The execution time of the proposed MapReduce based hybrid algorithm is statistically compared with the centralized hybrid algorithm as in Figure 5. In this paper Hadoop Distributed File System (HDFS) is primarily used for distributed storage while executing MapReduce algorithms. This enables automatic data distribution and assists in distributed storage of intermediate and final results. Eventually, it overcomes communication overhead and makes parallel execution of task a lot faster than ever. Basically, the centralized hybrid algorithm is based on Local File System (LFS). The impact of execution time on the performance of the proposed clustering algorithm is evaluated by comparing the execution time of HDFS based algorithm to LFS based algorithm. Figure 5 shows that the execution time consumed by Hadoop based hybrid algorithm is reduced when compared to centralized LFS based algorithm.

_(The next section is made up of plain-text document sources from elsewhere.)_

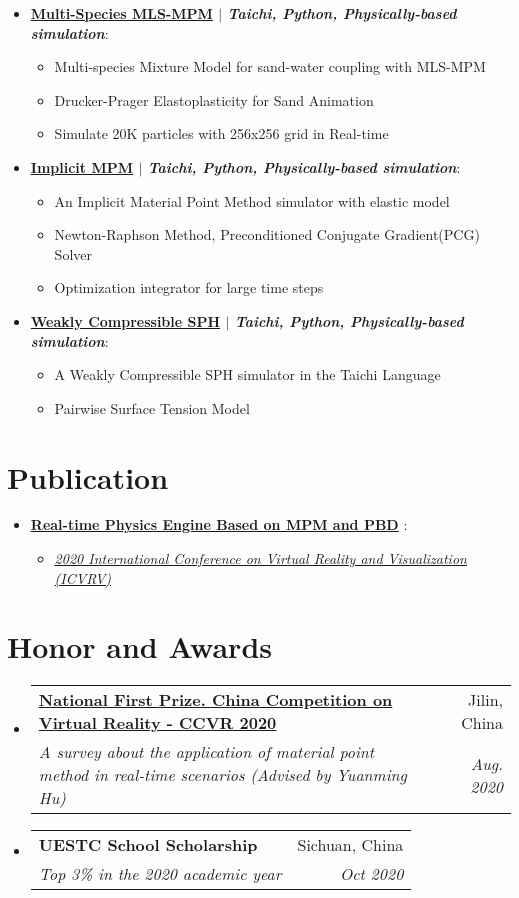 \documentclass[letterpaper,11pt]{article}
\makeatletter
\newcommand{\resumeItem}[2]{
  \item\small{
    \textbf{#1}{: #2 \vspace{-2pt}}
  }
}
\newcommand{\resumeIteml}[1]{
  \item\small{
    {#1 \vspace{-2pt}}
  }
}
\newcommand{\resumeSubheading}[4]{
  \vspace{-1pt}\item
    \begin{tabular*}{0.97\textwidth}[t]{l@{\extracolsep{\fill}}r}
      \textbf{#1} & #2 \\
      \textit{\small#3} & \textit{\small #4} \\
    \end{tabular*}\vspace{-5pt}
}
\newcommand{\resumeSubItem}[2]{\resumeItem{#1}{#2}\vspace{-4pt}}
\newcommand{\resumeSubHeadingListStart}{\begin{itemize}[leftmargin=*]}
\newcommand{\resumeSubHeadingListEnd}{\end{itemize}}
\newcommand{\resumeItemListStart}{\begin{itemize}}
\newcommand{\resumeItemListEnd}{\end{itemize}\vspace{-5pt}}
\makeatother
\begin{document}
  \resumeSubHeadingListStart
   \resumeSubItem {\href{https://github.com/g1n0st/GAMES201/tree/master/hw2}{\textbf{Multi-Species MLS-MPM}} $|$ \emph{Taichi, Python, Physically-based simulation}}{}
	 \resumeItemListStart
        \resumeIteml{ Multi-species Mixture Model for sand-water coupling with MLS-MPM }
		\resumeIteml{ Drucker-Prager Elastoplasticity for Sand Animation }
        \resumeIteml{ Simulate 20K particles with 256x256 grid in Real-time }
	 \resumeItemListEnd
  \resumeSubHeadingListEnd

   \resumeSubHeadingListStart
   \resumeSubItem {\href{https://github.com/g1n0st/GAMES201/tree/master/extra/implicitMPM}{\textbf{Implicit MPM}} $|$ \emph{Taichi, Python, Physically-based simulation}}{}
	 \resumeItemListStart
        \resumeIteml{ An Implicit Material Point Method simulator with elastic model}
        \resumeIteml{ Newton-Raphson Method, Preconditioned Conjugate Gradient(PCG) Solver }
		\resumeIteml{ Optimization integrator for large time steps }
	 \resumeItemListEnd
  \resumeSubHeadingListEnd

  \resumeSubHeadingListStart
   \resumeSubItem {\href{https://github.com/g1n0st/GAMES201/tree/master/extra/WeaklyCompressibleSPH}{\textbf{Weakly Compressible SPH}} $|$ \emph{Taichi, Python, Physically-based simulation}}{}
	 \resumeItemListStart
        \resumeIteml{ A Weakly Compressible SPH simulator in the Taichi Language }
        \resumeIteml{ Pairwise Surface Tension Model }
	 \resumeItemListEnd
  \resumeSubHeadingListEnd


\section{Publication}
    \resumeSubHeadingListStart
      \resumeSubItem
          {\href{}{\textbf{Real-time Physics Engine Based on MPM and PBD}} }{}
          \resumeItemListStart
            \resumeIteml{\href{http://www.icvrv.org/index.html}{\textit{2020 International Conference on Virtual Reality and Visualization (ICVRV)}}}
        \resumeItemListEnd
    \resumeSubHeadingListEnd


\section{Honor and Awards}
  \resumeSubHeadingListStart
    \resumeSubheading
      {\href{https://www.chinavr.info/news/show/id/3659.html}{National First Prize. China Competition on Virtual Reality -  CCVR 2020}}{Jilin, China }
      {A survey about the application of material point method in real-time scenarios (Advised by Yuanming Hu)}{Aug. 2020}
     \resumeSubheading
      {UESTC School Scholarship}{Sichuan, China }
      {Top 3\% in the 2020 academic year } {Oct 2020}
 \resumeSubHeadingListEnd
\end{document}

Thus a scalable hybrid PKMeansLSI algorithm is proposed using MapReduce distributed methodology to overcome the inefficiency of clustering for large datasets. It’s indicated that the hybrid PKMeansLSI algorithm can be successfully parallelized with the MapReduce methodology running on commodity hardware. Most centralized clustering algorithms suffer from scalability problem with increase in dataset size, and are computationally expensive. Due to these aforementioned reasons, the distributed computation of data clustering algorithm is paramount in order to deal with large scale data. In order to develop a good distributed clustering algorithm that takes big data into consideration, it is mandatory for an algorithm to be efficient, scalable and must generate high quality clusters.

**CONCLUSION**

In this paper an efficient hybrid distributed document clustering algorithm based on MapReduce methodology is proposed. This algorithm is based on K-Means algorithm that uses PSO generated centroids which shows improvement in quality as the purity values are increased .The execution time of the proposed clustering algorithm is decreased since the dimensionality is reduced based on LSI (Latent Semantic Indexing) technique. Hadoop MapReduce frame work is used for distributed processing which shows improvement in speedup and clustering quality. This research work finds application in areas of document summarization, digital libraries, information retrieval, scientific analysis etc.

**CONFLICT OF INTEREST**

The authors have not declared any conflict of interest.